## TASK REQUIREMENTS
Hunt through the lines below for the string "None" and copy each one that has it.

== THE DATA

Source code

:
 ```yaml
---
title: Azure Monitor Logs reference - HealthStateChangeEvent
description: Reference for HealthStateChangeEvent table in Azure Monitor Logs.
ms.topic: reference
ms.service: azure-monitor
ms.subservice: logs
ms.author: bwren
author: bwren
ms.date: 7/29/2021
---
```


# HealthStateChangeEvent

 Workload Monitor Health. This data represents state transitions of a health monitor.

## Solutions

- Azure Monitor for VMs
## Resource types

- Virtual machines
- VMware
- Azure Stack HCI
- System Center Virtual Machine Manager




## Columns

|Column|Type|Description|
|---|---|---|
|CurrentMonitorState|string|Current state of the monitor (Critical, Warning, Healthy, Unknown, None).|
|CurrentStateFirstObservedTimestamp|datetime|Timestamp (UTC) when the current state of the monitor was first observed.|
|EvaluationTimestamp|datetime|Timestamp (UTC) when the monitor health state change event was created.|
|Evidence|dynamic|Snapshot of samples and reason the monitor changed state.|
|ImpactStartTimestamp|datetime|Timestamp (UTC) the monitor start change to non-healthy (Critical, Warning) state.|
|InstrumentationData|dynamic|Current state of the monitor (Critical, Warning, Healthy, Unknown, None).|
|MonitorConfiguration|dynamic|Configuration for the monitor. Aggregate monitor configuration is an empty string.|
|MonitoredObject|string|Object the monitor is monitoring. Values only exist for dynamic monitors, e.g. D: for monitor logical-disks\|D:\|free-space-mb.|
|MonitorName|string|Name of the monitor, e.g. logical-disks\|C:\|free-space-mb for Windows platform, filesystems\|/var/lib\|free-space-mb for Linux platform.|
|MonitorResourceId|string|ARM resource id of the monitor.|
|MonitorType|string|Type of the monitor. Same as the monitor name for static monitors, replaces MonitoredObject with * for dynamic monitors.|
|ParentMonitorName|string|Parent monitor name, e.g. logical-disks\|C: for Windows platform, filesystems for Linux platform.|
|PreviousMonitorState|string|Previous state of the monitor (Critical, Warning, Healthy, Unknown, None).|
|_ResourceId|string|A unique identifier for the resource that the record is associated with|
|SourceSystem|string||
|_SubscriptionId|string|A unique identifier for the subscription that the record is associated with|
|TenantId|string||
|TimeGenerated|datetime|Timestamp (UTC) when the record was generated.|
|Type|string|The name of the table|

====

## RESPONSE TO THE TASK
|CurrentMonitorState|string|Current state of the monitor (Critical, Warning, Healthy, Unknown, None).|
|InstrumentationData|dynamic|Current state of the monitor (Critical, Warning, Healthy, Unknown, None).|
|PreviousMonitorState|string|Previous state of the monitor (Critical, Warning, Healthy, Unknown, None).|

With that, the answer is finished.